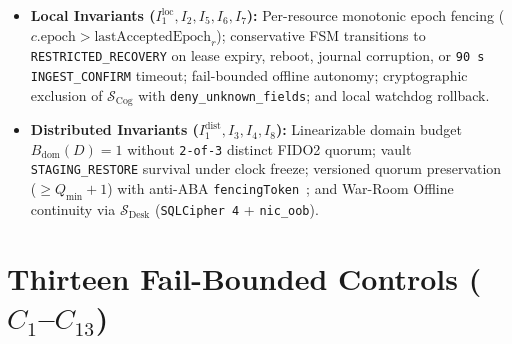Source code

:\documentclass[10pt,twocolumn]{article}
\begin{document}
\begin{itemize}[leftmargin=1.3em,itemsep=2pt,topsep=3pt]
  \item \textbf{Local Invariants ($I_1^{\mathrm{loc}}, I_2, I_5, I_6, I_7$):} Per-resource monotonic epoch fencing ($c.\mathrm{epoch} > \mathrm{lastAcceptedEpoch}_r$); conservative FSM transitions to \texttt{RESTRICTED\_RECOVERY} on lease expiry, reboot, journal corruption, or \texttt{90 s} \texttt{INGEST\_CONFIRM} timeout; fail-bounded offline autonomy; cryptographic exclusion of $\mathcal{S}_{\mathrm{Cog}}$ with \texttt{deny\_unknown\_fields}; and local watchdog rollback.
  \item \textbf{Distributed Invariants ($I_1^{\mathrm{dist}}, I_3, I_4, I_8$):} Linearizable domain budget $B_{\mathrm{dom}}(D)=1$ without \texttt{2-of-3} distinct FIDO2 quorum; vault \texttt{STAGING\_RESTORE} survival under clock freeze; versioned quorum preservation ($\ge Q_{\min}+1$) with anti-ABA \texttt{fencingToken}~\cite{R60}; and War-Room Offline continuity via $\mathcal{S}_{\mathrm{Desk}}$ (\texttt{SQLCipher 4} + \texttt{nic\_oob}).
\end{itemize}

\section{Thirteen Fail-Bounded Controls ($C_1$--$C_{13}$)}
\end{document}
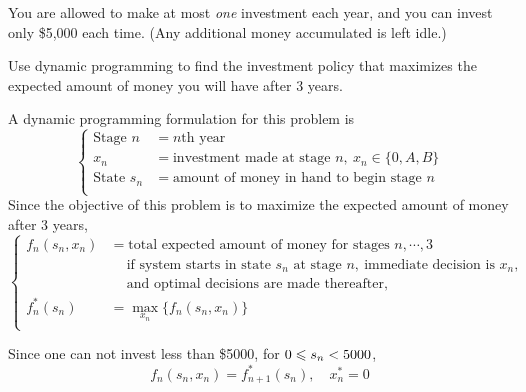 \documentclass[a4paper]{article}
\begin{document}
\begin{enumerate}
\hspace*{4ex}You are allowed to make at most \textit{one} investment each year, and you can invest only \$5,000 each time. (Any additional money accumulated is left idle.)

\hspace*{4ex}Use dynamic programming to find the investment policy that maximizes the expected amount of money you will have after 3 years.

\begin{solution}
	
	A dynamic programming formulation for this problem is
	\begin{equation*}\left\{
		\begin{aligned}
			\text{Stage } n&=n\text{th year}\\
			x_n&=\text{investment made at stage }n,\ x_n\in\{0,A,B\}\\
			\text{State } s_n&=\text{amount of money in hand to begin stage }n\\
		\end{aligned}\right.
	\end{equation*}
	Since the objective of this problem is to maximize the expected amount of money after 3 years,
	\begin{equation*}\left\{
		\begin{aligned}
			f_n(s_n,x_n)&=\text{total expected amount of money for stages }n,\cdots,3\ \\
			 &\quad\ \text{if system starts in state }s_n \text{ at stage }n,\ \text{immediate decision is }x_n,\ \\
			 &\quad\ \text{and optimal decisions are made }\text{thereafter,}\\
			f_n^*(s_n)&=\max\limits_{x_n}\{f_n(s_n,x_n)\}\\
		\end{aligned}\right.
	\end{equation*}
	
	Since one can not invest less than \$5000, for $0\leqslant s_n< 5000$, $$f_n(s_n,x_n)=f_{n+1}^*(s_n), \quad x_n^*=0$$
	

\end{solution}
\end{enumerate}
\end{document}
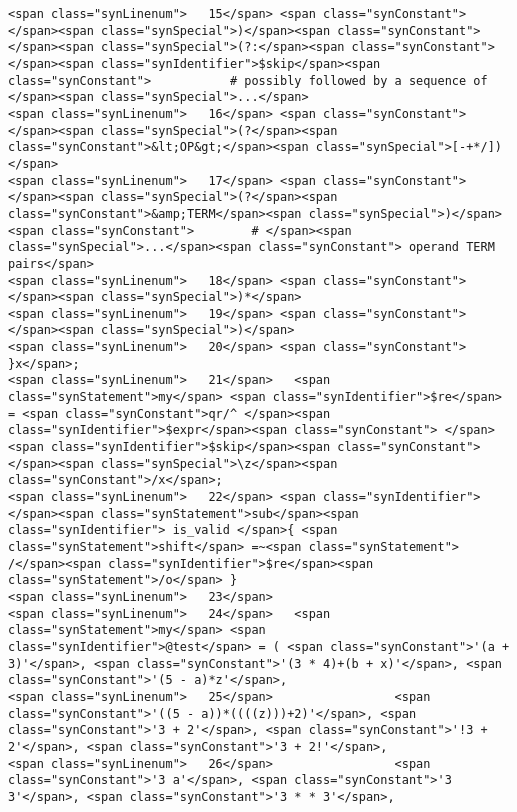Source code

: \begin{verbatim}
<span class="synLinenum">   15</span> <span class="synConstant">                     </span><span class="synSpecial">)</span><span class="synConstant"> </span><span class="synSpecial">(?:</span><span class="synConstant"> </span><span class="synIdentifier">$skip</span><span class="synConstant">           # possibly followed by a sequence of </span><span class="synSpecial">...</span>
<span class="synLinenum">   16</span> <span class="synConstant">                           </span><span class="synSpecial">(?</span><span class="synConstant">&lt;OP&gt;</span><span class="synSpecial">[-+*/])</span>
<span class="synLinenum">   17</span> <span class="synConstant">                           </span><span class="synSpecial">(?</span><span class="synConstant">&amp;TERM</span><span class="synSpecial">)</span><span class="synConstant">        # </span><span class="synSpecial">...</span><span class="synConstant"> operand TERM pairs</span>
<span class="synLinenum">   18</span> <span class="synConstant">                       </span><span class="synSpecial">)*</span>
<span class="synLinenum">   19</span> <span class="synConstant">              </span><span class="synSpecial">)</span>
<span class="synLinenum">   20</span> <span class="synConstant">            }x</span>;
<span class="synLinenum">   21</span>   <span class="synStatement">my</span> <span class="synIdentifier">$re</span> = <span class="synConstant">qr/^ </span><span class="synIdentifier">$expr</span><span class="synConstant"> </span><span class="synIdentifier">$skip</span><span class="synConstant"> </span><span class="synSpecial">\z</span><span class="synConstant">/x</span>;
<span class="synLinenum">   22</span> <span class="synIdentifier">  </span><span class="synStatement">sub</span><span class="synIdentifier"> is_valid </span>{ <span class="synStatement">shift</span> =~<span class="synStatement"> /</span><span class="synIdentifier">$re</span><span class="synStatement">/o</span> }
<span class="synLinenum">   23</span> 
<span class="synLinenum">   24</span>   <span class="synStatement">my</span> <span class="synIdentifier">@test</span> = ( <span class="synConstant">'(a + 3)'</span>, <span class="synConstant">'(3 * 4)+(b + x)'</span>, <span class="synConstant">'(5 - a)*z'</span>,
<span class="synLinenum">   25</span>                 <span class="synConstant">'((5 - a))*((((z)))+2)'</span>, <span class="synConstant">'3 + 2'</span>, <span class="synConstant">'!3 + 2'</span>, <span class="synConstant">'3 + 2!'</span>,
<span class="synLinenum">   26</span>                 <span class="synConstant">'3 a'</span>, <span class="synConstant">'3 3'</span>, <span class="synConstant">'3 * * 3'</span>,

\end{verbatim}
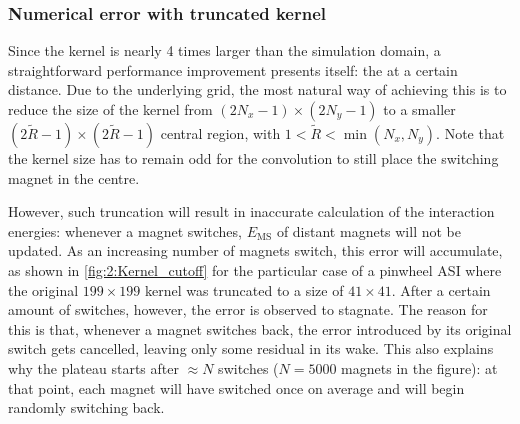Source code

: \subsubsection{Numerical error with truncated kernel}\label{sec:2:Kernels:Error}
Since the kernel is nearly 4 times larger than the simulation domain, a straightforward performance improvement presents itself:  the  at a certain distance.
Due to the underlying grid, the most natural way of achieving this is to reduce the size of the kernel from $(2N_x-1) \times (2N_y-1)$ to a smaller $(2\widetilde{R}-1) \times (2\widetilde{R}-1)$ central region, with $1 < \widetilde{R} < \min(N_x,N_y)$.
Note that the kernel size has to remain odd for the convolution to still place the switching magnet in the centre. \par
However, such truncation will result in inaccurate calculation of the interaction energies: whenever a magnet switches, $E_\mathrm{MS}$ of distant magnets will not be updated.
As an increasing number of magnets switch, this error will accumulate, as shown in \cref{fig:2:Kernel_cutoff} for the particular case of a pinwheel ASI where the original $199 \times 199$ kernel was truncated to a size of $41 \times 41$.
After a certain amount of switches, however, the error is observed to stagnate.
The reason for this is that, whenever a magnet switches back, the error introduced by its original switch gets cancelled, leaving only some residual  in its wake.
This also explains why the plateau starts after $\approx N$ switches ($N=5000$ magnets in the figure): at that point, each magnet will have switched once on average and will begin randomly switching back.

\vspace{-1em}
\vspace{-1em}

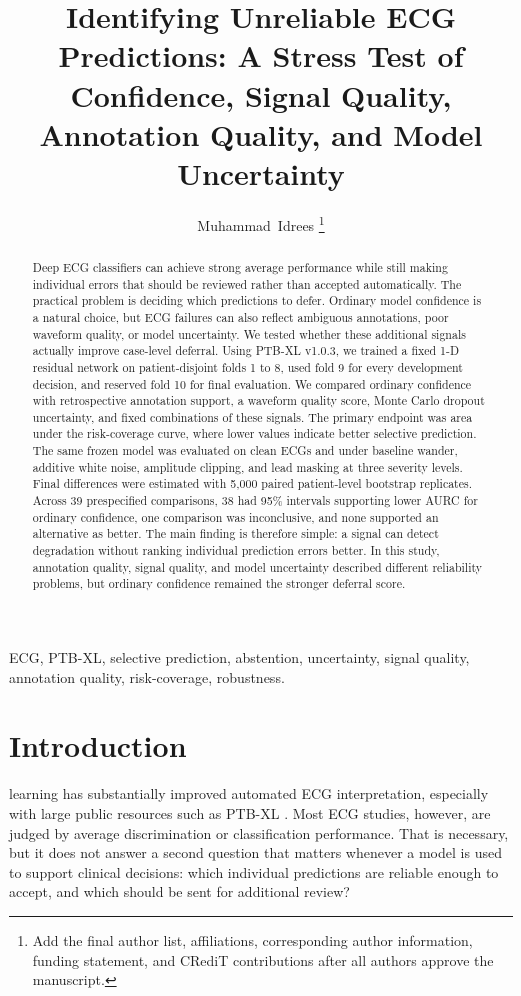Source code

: \documentclass[journal]{IEEEtran}
\title{Identifying Unreliable ECG Predictions: A Stress Test of Confidence, Signal Quality, Annotation Quality, and Model Uncertainty}
\author{Muhammad~Idrees%
\thanks{Add the final author list, affiliations, corresponding author information, funding statement, and CRediT contributions after all authors approve the manuscript.}}
\newcommand{\BootstrapReps}{5,000}
\newcommand{\BootstrapTotal}{39}
\newcommand{\BootstrapConfidenceBetter}{38}
\begin{document}
\maketitle

\begin{abstract}
Deep ECG classifiers can achieve strong average performance while still making individual errors that should be reviewed rather than accepted automatically. The practical problem is deciding which predictions to defer. Ordinary model confidence is a natural choice, but ECG failures can also reflect ambiguous annotations, poor waveform quality, or model uncertainty. We tested whether these additional signals actually improve case-level deferral. Using PTB-XL v1.0.3, we trained a fixed 1-D residual network on patient-disjoint folds 1 to 8, used fold 9 for every development decision, and reserved fold 10 for final evaluation. We compared ordinary confidence with retrospective annotation support, a waveform quality score, Monte Carlo dropout uncertainty, and fixed combinations of these signals. The primary endpoint was area under the risk-coverage curve, where lower values indicate better selective prediction. The same frozen model was evaluated on clean ECGs and under baseline wander, additive white noise, amplitude clipping, and lead masking at three severity levels. Final differences were estimated with \BootstrapReps{} paired patient-level bootstrap replicates. Across \BootstrapTotal{} prespecified comparisons, \BootstrapConfidenceBetter{} had 95\% intervals supporting lower AURC for ordinary confidence, one comparison was inconclusive, and none supported an alternative as better. The main finding is therefore simple: a signal can detect degradation without ranking individual prediction errors better. In this study, annotation quality, signal quality, and model uncertainty described different reliability problems, but ordinary confidence remained the stronger deferral score.
\end{abstract}

\begin{IEEEkeywords}
ECG, PTB-XL, selective prediction, abstention, uncertainty, signal quality, annotation quality, risk-coverage, robustness.
\end{IEEEkeywords}

\section{Introduction}
 learning has substantially improved automated ECG interpretation, especially with large public resources such as PTB-XL \cite{wagner2020ptbxl,strodthoff2021ptbxl}. Most ECG studies, however, are judged by average discrimination or classification performance. That is necessary, but it does not answer a second question that matters whenever a model is used to support clinical decisions: which individual predictions are reliable enough to accept, and which should be sent for additional review?
\end{document}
—————
Task to complete -> Return each line from the material that includes the string "original".

Result of the exercise ->
As an increasing number of magnets switch, this error will accumulate, as shown in \cref{fig:2:Kernel_cutoff} for the particular case of a pinwheel ASI where the original $199 \times 199$ kernel was truncated to a size of $41 \times 41$.
The reason for this is that, whenever a magnet switches back, the error introduced by its original switch gets cancelled, leaving only some residual  in its wake.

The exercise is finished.